**What you have to do**
Quote the entries below from the line with "this directory includes" through the line with "Deduce the set", both ends included, and only those lines.

Data records:
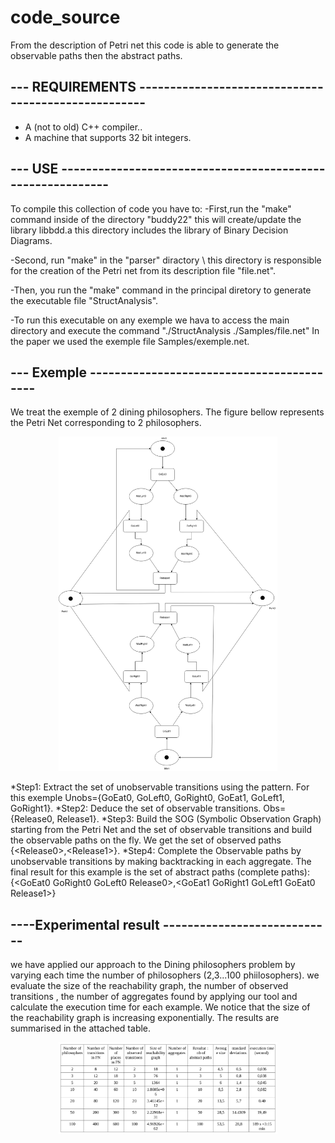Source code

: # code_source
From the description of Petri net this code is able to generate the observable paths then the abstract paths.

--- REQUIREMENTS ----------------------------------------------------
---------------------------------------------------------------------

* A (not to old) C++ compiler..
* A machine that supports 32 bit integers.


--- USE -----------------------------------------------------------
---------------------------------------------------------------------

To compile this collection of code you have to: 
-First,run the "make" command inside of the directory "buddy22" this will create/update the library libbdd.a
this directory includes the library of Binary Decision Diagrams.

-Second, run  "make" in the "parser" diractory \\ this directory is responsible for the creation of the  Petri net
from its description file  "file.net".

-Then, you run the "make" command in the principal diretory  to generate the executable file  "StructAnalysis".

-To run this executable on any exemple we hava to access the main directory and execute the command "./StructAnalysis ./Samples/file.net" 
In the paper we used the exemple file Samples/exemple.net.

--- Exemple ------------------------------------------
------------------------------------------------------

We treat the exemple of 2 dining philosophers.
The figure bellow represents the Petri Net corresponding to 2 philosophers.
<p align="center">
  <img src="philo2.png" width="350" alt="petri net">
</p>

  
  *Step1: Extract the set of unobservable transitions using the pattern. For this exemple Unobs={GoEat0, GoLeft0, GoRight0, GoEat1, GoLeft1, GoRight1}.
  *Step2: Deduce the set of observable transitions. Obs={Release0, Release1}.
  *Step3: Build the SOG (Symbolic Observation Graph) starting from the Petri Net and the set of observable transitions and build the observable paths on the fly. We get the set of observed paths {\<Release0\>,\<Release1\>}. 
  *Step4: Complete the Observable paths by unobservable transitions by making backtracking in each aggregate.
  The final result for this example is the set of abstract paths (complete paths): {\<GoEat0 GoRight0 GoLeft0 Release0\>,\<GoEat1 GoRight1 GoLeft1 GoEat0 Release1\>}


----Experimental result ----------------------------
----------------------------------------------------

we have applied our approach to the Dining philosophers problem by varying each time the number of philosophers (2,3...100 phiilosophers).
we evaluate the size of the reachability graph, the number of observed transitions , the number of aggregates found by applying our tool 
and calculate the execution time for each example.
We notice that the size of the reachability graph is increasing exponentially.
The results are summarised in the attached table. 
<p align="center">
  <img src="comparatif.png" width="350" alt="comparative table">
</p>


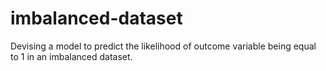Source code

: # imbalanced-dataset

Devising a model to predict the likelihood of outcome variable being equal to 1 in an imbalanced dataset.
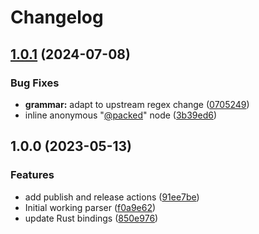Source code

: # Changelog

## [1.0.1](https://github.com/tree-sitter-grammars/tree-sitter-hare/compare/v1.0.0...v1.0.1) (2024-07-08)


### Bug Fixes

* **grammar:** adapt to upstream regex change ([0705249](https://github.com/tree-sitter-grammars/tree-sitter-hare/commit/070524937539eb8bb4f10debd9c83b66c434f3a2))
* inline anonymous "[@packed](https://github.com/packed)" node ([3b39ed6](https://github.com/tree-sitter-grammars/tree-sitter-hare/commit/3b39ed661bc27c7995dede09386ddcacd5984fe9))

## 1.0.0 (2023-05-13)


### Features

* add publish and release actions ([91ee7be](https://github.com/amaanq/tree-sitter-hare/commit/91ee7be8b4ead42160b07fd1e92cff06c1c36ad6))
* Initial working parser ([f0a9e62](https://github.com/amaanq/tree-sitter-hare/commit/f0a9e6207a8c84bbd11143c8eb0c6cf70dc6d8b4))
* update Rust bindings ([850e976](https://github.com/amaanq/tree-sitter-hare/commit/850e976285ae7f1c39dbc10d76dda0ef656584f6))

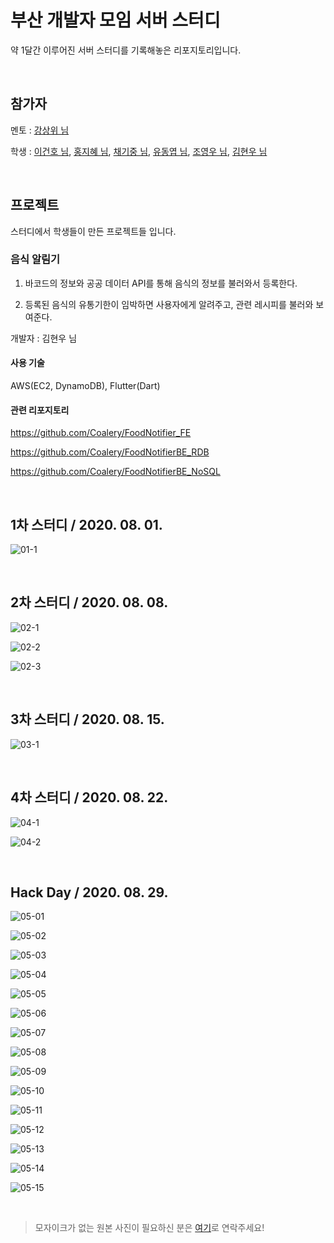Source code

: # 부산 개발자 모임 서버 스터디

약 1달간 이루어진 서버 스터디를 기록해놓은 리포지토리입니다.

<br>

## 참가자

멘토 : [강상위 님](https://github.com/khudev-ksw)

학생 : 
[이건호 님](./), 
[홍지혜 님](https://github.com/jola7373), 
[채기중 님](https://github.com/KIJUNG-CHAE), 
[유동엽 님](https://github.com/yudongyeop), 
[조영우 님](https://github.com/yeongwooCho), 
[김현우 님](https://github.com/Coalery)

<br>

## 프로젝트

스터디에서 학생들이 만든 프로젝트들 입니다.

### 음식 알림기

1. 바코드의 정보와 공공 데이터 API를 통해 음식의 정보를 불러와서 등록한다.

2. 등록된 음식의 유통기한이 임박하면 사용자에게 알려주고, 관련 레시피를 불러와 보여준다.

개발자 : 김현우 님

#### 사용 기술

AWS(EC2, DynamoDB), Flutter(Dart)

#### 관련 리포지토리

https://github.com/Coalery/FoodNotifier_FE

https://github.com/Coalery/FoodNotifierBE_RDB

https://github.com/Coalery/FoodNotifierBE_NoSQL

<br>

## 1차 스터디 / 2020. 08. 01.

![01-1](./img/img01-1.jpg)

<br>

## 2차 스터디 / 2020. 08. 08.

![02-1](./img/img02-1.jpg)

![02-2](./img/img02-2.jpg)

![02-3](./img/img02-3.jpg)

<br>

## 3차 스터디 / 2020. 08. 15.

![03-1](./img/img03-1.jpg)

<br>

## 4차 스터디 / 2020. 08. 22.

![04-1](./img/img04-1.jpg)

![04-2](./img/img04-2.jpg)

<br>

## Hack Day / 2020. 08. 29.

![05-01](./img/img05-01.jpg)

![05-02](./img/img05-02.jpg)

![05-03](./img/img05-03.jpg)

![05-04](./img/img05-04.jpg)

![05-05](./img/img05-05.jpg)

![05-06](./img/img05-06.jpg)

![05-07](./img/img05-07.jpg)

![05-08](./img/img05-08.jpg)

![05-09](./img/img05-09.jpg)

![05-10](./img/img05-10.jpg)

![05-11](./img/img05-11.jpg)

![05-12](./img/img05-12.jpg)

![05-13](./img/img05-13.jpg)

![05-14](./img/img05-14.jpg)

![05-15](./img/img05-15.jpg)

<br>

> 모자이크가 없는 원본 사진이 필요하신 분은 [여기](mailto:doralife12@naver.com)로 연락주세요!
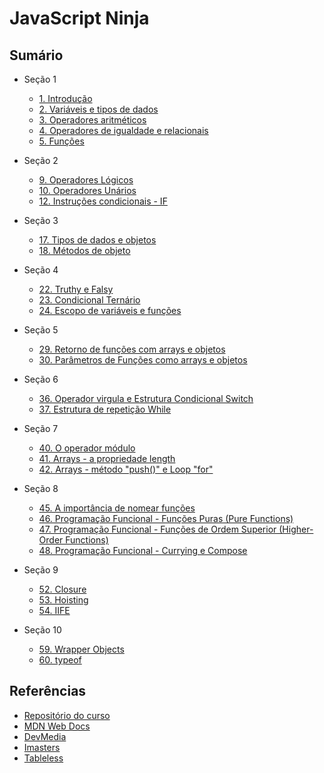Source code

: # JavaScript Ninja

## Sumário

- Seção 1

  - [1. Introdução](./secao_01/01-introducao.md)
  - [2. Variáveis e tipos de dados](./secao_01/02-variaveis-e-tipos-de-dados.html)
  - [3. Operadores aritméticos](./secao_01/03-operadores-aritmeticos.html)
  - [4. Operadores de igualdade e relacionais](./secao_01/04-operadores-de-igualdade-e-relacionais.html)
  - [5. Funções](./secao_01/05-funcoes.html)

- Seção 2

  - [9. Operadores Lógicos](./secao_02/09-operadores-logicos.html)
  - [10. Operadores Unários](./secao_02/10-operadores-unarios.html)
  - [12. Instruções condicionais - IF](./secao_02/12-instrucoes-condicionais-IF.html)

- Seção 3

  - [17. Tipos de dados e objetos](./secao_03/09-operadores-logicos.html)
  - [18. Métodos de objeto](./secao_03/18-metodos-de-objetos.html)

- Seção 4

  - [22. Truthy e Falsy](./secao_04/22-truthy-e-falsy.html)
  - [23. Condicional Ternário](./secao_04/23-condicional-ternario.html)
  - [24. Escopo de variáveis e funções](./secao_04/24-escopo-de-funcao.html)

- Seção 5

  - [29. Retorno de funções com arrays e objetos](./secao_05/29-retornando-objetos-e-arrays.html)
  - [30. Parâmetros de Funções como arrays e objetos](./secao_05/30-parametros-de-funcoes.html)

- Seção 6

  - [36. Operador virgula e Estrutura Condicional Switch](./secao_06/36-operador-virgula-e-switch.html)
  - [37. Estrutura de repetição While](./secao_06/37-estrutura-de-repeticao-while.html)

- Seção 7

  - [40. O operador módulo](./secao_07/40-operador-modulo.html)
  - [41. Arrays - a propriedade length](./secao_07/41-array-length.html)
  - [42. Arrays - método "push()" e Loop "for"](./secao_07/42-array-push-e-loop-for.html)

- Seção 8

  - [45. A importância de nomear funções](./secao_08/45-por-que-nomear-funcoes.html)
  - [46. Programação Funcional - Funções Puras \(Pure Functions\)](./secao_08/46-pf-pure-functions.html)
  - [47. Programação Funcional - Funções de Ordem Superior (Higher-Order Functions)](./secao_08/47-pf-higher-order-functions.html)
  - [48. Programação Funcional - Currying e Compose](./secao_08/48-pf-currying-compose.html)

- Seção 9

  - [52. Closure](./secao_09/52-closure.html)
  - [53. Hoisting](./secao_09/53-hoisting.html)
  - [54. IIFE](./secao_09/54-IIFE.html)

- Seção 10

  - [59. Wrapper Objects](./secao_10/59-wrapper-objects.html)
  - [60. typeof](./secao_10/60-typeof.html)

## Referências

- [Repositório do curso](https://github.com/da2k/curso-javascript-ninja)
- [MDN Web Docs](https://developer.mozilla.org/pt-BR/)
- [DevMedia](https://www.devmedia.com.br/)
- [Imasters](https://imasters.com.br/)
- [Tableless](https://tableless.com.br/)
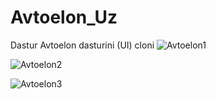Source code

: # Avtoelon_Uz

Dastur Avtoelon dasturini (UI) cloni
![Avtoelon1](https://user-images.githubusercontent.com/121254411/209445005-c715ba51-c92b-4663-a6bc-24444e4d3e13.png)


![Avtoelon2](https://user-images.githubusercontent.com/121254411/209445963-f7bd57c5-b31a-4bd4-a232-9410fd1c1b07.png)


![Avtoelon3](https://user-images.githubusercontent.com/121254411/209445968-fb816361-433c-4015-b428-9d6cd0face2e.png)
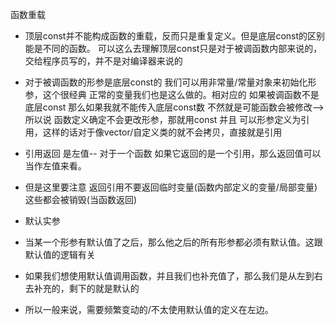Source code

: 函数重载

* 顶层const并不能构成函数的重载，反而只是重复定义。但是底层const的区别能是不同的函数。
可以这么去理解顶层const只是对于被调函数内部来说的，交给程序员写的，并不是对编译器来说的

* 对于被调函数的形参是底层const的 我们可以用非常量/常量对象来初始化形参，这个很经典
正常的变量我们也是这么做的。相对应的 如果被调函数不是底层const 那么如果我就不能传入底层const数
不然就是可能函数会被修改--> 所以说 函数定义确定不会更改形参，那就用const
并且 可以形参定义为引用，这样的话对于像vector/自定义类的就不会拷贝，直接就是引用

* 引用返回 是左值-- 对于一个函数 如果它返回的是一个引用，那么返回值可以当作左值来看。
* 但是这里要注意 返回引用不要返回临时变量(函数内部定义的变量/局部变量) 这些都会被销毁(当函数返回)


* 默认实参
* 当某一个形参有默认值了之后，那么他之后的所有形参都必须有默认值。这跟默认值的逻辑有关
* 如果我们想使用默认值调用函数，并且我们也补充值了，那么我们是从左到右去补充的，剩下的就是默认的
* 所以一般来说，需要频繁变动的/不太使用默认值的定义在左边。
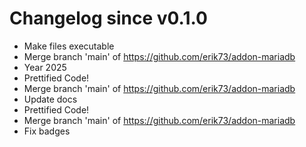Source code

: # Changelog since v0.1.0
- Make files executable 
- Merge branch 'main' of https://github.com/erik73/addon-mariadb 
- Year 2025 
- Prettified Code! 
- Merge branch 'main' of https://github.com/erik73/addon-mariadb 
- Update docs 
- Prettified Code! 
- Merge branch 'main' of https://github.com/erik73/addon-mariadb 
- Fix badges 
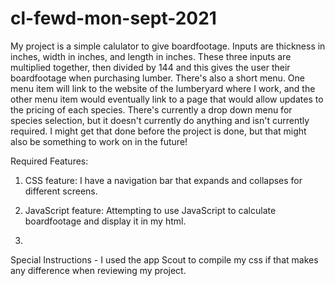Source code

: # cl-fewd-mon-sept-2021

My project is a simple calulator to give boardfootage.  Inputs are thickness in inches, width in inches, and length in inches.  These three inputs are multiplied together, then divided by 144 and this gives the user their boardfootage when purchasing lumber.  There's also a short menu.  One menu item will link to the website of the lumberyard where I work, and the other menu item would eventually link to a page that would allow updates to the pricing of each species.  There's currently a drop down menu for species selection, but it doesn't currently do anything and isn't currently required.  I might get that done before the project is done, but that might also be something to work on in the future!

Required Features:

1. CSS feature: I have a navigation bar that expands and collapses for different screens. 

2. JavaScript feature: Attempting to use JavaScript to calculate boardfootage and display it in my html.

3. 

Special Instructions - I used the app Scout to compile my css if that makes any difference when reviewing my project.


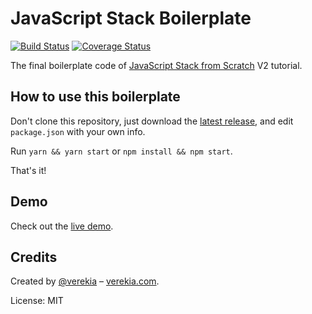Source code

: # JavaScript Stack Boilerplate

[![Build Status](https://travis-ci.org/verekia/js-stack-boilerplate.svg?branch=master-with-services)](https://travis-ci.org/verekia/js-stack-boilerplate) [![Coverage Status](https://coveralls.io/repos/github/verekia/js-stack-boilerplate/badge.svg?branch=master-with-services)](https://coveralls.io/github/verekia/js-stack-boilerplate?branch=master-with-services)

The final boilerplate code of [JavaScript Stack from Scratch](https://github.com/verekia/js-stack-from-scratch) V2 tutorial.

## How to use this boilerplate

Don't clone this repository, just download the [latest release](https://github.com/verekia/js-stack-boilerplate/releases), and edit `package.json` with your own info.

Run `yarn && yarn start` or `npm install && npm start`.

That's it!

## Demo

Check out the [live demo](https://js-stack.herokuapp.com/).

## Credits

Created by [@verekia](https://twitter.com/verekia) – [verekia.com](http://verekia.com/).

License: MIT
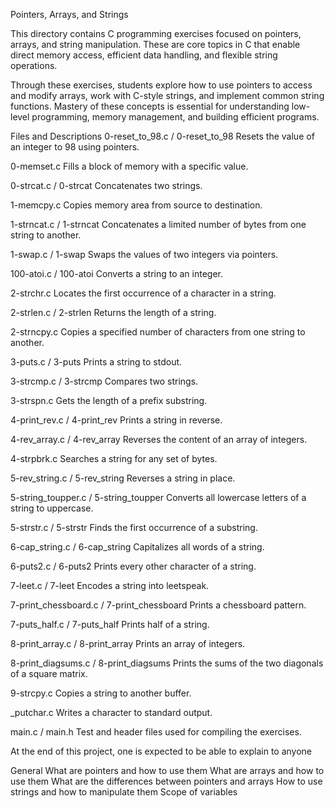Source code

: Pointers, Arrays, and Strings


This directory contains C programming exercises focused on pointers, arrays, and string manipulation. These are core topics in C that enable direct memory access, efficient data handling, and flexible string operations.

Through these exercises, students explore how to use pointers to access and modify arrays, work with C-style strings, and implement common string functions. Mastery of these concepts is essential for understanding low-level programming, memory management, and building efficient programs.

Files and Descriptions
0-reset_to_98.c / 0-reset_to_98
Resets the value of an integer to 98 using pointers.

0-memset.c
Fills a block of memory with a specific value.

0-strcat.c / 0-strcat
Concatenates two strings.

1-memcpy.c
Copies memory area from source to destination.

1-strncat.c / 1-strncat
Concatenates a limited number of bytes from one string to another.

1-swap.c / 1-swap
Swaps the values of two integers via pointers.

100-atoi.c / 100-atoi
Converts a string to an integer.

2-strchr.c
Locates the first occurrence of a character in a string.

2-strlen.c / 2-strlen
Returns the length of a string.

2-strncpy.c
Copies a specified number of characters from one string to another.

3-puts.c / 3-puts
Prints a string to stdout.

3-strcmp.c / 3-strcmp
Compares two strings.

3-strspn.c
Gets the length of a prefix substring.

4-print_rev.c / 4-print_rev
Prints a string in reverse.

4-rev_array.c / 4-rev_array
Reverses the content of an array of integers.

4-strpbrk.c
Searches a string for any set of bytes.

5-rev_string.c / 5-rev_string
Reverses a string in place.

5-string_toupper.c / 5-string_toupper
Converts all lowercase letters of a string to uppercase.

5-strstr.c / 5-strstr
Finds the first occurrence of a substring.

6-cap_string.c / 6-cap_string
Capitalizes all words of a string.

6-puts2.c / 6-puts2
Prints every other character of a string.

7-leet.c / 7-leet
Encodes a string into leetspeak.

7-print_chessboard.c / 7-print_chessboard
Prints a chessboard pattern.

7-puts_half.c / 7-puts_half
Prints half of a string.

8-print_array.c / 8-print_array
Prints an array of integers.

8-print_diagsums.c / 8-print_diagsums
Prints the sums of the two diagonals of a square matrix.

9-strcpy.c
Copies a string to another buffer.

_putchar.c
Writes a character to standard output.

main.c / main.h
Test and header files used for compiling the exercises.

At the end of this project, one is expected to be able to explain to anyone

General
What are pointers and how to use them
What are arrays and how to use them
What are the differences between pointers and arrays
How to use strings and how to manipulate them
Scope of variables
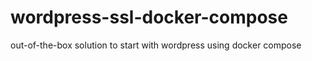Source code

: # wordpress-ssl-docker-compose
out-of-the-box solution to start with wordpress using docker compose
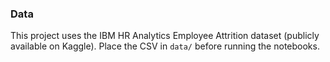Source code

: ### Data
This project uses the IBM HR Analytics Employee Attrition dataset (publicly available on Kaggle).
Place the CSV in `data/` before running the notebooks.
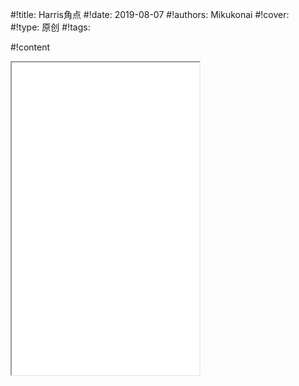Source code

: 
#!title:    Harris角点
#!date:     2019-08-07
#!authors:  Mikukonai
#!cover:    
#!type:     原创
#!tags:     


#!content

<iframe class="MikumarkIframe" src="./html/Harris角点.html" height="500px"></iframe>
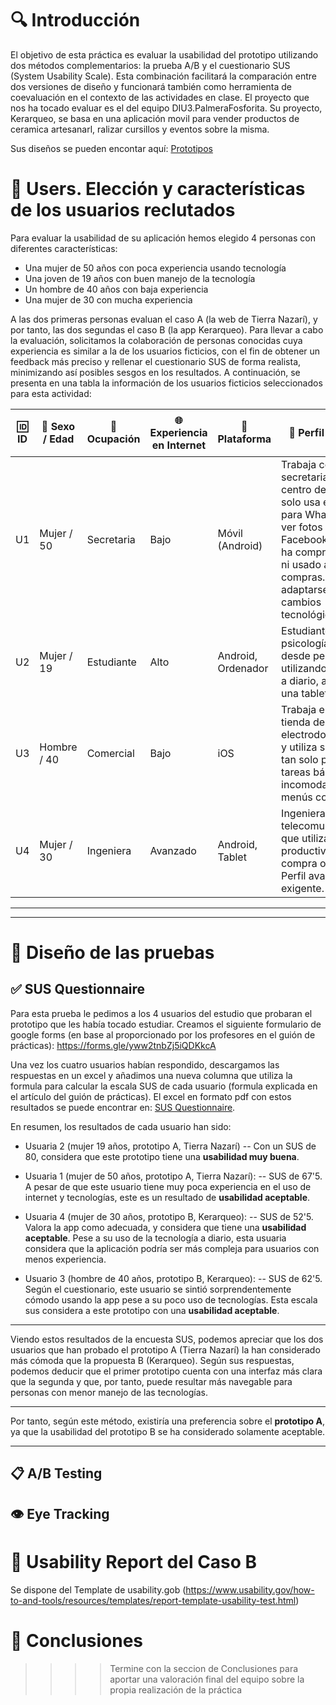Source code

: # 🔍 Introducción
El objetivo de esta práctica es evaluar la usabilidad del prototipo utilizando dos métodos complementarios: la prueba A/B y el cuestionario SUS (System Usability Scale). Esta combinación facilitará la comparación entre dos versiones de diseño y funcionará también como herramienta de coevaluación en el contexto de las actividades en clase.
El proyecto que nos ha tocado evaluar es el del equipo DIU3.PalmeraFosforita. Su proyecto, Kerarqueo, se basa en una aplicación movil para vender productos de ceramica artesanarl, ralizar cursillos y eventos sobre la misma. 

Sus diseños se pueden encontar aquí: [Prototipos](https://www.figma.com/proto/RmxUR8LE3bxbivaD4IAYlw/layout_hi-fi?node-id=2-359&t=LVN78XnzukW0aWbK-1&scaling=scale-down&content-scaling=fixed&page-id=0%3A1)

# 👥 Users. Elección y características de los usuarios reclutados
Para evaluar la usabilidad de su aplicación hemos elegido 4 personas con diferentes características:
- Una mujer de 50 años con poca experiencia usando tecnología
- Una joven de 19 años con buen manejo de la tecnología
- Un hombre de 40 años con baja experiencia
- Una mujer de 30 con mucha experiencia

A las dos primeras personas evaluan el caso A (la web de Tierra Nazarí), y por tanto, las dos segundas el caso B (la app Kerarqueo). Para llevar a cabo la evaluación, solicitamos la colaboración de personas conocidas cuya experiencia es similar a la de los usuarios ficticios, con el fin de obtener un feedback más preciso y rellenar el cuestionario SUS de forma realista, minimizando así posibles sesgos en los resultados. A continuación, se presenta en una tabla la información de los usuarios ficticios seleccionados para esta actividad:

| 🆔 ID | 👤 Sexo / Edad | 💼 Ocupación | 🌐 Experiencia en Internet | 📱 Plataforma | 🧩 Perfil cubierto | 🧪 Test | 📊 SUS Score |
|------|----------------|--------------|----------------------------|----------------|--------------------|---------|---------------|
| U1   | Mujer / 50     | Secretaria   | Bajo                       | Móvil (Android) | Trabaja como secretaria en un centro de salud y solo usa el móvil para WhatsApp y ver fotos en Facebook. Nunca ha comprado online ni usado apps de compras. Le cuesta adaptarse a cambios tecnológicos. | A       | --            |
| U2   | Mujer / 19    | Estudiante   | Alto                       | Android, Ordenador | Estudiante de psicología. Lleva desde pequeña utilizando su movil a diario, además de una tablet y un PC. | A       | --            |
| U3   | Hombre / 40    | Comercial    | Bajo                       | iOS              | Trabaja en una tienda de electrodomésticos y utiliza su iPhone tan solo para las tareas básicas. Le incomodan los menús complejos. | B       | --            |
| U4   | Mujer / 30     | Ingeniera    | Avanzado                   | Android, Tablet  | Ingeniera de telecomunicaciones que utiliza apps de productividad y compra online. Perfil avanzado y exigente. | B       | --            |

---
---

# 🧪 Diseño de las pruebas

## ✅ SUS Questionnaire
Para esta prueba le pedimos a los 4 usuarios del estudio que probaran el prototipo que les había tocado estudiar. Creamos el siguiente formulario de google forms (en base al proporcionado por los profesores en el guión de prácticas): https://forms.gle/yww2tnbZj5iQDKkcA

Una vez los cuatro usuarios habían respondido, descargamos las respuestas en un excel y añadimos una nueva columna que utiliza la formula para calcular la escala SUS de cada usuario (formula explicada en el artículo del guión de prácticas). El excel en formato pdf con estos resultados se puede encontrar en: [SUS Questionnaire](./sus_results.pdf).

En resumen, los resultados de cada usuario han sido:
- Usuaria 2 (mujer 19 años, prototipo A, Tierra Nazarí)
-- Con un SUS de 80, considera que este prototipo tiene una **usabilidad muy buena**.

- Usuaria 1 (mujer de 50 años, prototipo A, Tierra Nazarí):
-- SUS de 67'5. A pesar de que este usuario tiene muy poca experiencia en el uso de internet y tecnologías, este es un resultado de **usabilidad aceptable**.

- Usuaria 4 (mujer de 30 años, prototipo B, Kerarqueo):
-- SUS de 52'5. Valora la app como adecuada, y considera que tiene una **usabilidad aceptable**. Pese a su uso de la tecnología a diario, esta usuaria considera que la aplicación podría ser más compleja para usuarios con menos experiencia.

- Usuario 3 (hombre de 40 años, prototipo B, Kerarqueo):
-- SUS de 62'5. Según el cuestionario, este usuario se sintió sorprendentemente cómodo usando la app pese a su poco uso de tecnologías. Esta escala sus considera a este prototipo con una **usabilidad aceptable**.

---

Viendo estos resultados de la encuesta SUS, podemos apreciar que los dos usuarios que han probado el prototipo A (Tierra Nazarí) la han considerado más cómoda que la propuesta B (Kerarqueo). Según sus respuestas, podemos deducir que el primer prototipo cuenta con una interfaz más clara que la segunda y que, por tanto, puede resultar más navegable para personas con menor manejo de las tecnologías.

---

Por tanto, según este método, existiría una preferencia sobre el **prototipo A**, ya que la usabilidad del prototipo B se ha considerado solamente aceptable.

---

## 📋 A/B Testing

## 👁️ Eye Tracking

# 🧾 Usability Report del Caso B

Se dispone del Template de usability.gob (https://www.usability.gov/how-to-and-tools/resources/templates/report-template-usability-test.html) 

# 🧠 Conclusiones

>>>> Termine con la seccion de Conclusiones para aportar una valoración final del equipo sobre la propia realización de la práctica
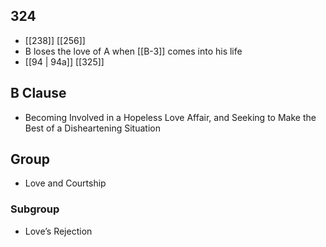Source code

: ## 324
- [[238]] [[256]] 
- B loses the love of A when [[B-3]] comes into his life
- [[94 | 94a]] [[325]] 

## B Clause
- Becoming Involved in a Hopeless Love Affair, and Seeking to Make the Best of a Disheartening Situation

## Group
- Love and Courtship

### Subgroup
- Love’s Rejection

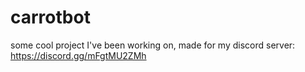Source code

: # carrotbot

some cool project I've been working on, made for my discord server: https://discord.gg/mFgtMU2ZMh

**Written response**
this directory includes the library of Binary Decision Diagrams.

-Second, run  "make" in the "parser" diractory \\ this directory is responsible for the creation of the  Petri net
from its description file  "file.net".

-Then, you run the "make" command in the principal diretory  to generate the executable file  "StructAnalysis".

-To run this executable on any exemple we hava to access the main directory and execute the command "./StructAnalysis ./Samples/file.net" 
In the paper we used the exemple file Samples/exemple.net.

--- Exemple ------------------------------------------
------------------------------------------------------

We treat the exemple of 2 dining philosophers.
The figure bellow represents the Petri Net corresponding to 2 philosophers.
<p align="center">
  <img src="philo2.png" width="350" alt="petri net">
</p>

  
  *Step1: Extract the set of unobservable transitions using the pattern. For this exemple Unobs={GoEat0, GoLeft0, GoRight0, GoEat1, GoLeft1, GoRight1}.
  *Step2: Deduce the set of observable transitions. Obs={Release0, Release1}.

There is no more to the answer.